I know a thing or two about programming.
When I'm not cleaning the grease off of the walls of the kitchen, I find gainful employment in the dark arts of coding. So I feel I am sufficiently equipped to talk on the subject of application development, computer AIs and the price of fish.
I download a fair few Apps, to my trusty iPhone, and it's interesting to note the huge variance in the strength of Artificial Intelligence, employed in a number of board games, ported to the apple platform. Frankly it's bad enough having to face poodle play in real life - but it's just unforgivable against a computer opponent.
As I have remarked before, the Zooloretto application is astonishingly Poodlerific (yes, it's in the dictionary, go and look it up in the Great Library. Oh, you can't, I burnt it down). After a few plays, however, you can normally ensure you're on the right side of it's pedestrian play, which saves you hurling your precious iPhone across the open plan office.
It's the silly things that annoy me though. Sometimes one of the AIs is the last to play and has all the time in the world to take the last cart - but rather than rearranging the enclosures, to receive the incoming animals, it just takes them and bungs them in the overflow shed for maximum minus points.
How difficult is it to write a bit of code that says "If last.turn then rearrange.exe before take.lastcart" ?
I've noticed similar flaws in 'Cribbage Lite', my current fave iPhone app. During the card play that takes place before the 'show' it seems to throw its cards down in a random order. So today, I had already gone out for 31 and the AI had three cards to play - a Nine and two Jacks. The logical order would be J> J (for 2pts)> 9 (for a point) instead the AI played J> 9> J (for one point).

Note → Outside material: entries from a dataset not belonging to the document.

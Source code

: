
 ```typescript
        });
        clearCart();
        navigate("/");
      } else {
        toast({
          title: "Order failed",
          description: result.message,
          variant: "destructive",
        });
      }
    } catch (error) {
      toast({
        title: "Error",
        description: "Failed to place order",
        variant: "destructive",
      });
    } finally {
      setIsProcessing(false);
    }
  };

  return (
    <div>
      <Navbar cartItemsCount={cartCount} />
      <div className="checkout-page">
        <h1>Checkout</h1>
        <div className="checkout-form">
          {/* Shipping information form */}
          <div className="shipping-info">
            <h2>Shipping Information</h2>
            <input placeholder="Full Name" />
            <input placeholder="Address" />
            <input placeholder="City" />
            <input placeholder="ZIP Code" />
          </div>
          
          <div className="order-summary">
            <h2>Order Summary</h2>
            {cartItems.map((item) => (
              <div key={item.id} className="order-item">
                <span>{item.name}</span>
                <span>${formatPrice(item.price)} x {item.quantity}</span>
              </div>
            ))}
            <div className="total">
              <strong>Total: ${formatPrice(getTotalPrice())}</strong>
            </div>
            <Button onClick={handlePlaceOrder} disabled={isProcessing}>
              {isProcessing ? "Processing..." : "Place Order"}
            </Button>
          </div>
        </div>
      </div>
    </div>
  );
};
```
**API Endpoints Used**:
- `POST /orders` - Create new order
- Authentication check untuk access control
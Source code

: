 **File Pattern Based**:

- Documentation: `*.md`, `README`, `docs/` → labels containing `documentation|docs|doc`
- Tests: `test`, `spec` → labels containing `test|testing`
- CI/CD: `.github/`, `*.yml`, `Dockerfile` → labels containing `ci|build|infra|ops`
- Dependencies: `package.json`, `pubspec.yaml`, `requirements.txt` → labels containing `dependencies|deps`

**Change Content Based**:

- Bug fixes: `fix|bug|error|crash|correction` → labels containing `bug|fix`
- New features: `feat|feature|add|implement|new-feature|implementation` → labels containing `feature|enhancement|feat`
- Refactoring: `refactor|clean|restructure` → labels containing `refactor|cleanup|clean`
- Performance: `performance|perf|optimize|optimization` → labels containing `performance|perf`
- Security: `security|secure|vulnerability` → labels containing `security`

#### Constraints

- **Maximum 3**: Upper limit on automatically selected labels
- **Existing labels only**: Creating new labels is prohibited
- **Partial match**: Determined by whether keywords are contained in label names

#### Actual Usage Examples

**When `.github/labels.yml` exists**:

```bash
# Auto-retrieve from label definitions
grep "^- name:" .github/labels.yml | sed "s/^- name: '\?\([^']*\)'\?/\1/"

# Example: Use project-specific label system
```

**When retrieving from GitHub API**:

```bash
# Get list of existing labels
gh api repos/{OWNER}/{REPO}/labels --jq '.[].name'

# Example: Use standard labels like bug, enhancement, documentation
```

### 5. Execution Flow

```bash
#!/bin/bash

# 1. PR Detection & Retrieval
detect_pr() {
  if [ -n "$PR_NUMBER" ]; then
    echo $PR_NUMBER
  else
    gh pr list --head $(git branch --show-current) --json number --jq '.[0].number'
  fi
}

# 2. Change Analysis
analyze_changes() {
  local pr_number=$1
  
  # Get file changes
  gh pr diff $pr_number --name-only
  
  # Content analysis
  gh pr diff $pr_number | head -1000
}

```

Initially I thought it was taunting me but given that I have won 34 games out of 34 (with 18 'skunks' which I take to mean going out while the AI is still below 100 points), I don't think that this can be the case.
Again, really not that difficult to program. "If opponent.out then maximise.playorder"
It just seems a bit bizarre. Who play tests there things.
Still, one of the things I like about Cribbage Lite is that it keeps your statistics. Something which the Scopa application, for reasons only its developers could explain, does not. This is a shame because most Edge Geeks (and all fully fledged Geeks) like to have their stats.
So, for example, I know that my best hand in Crib has been 24 points but I don't know the same thing for Scopa. I'm pretty sure I got 8 once, in a single round, but without documentary evidence this just becomes the fish that got away. An Angler's yarn peddled on second rate gaming blogs.
And adding games stats is probably the simplest piece of coding known to man. It's the kind of task that most serious software companies would outsource to the local primary school for show and tell day.
Of course I could be turning into the Pointy Haired Boss from Dilbert (assuming that something performed by my staff must be trivial because, well, the tasks are being performed by my staff).
Mind you, there are applications out there that kick my butt.
Most Go AIs are as inscrutable as a wasabi shaving and the Race for the Galaxy freeware implementation, on the PC, wipes the floor with me and leaves me wishing I'd stayed at home listening to Vogon Poetry. So there's some good stuff out there.
Actually, if someone could port that RftG code to the iPhone, I'd be a very happy man. perhaps I should put my money where my mouth is and do it myself.
heh. Who am I kidding.
I'm too busy playing games and being pompous.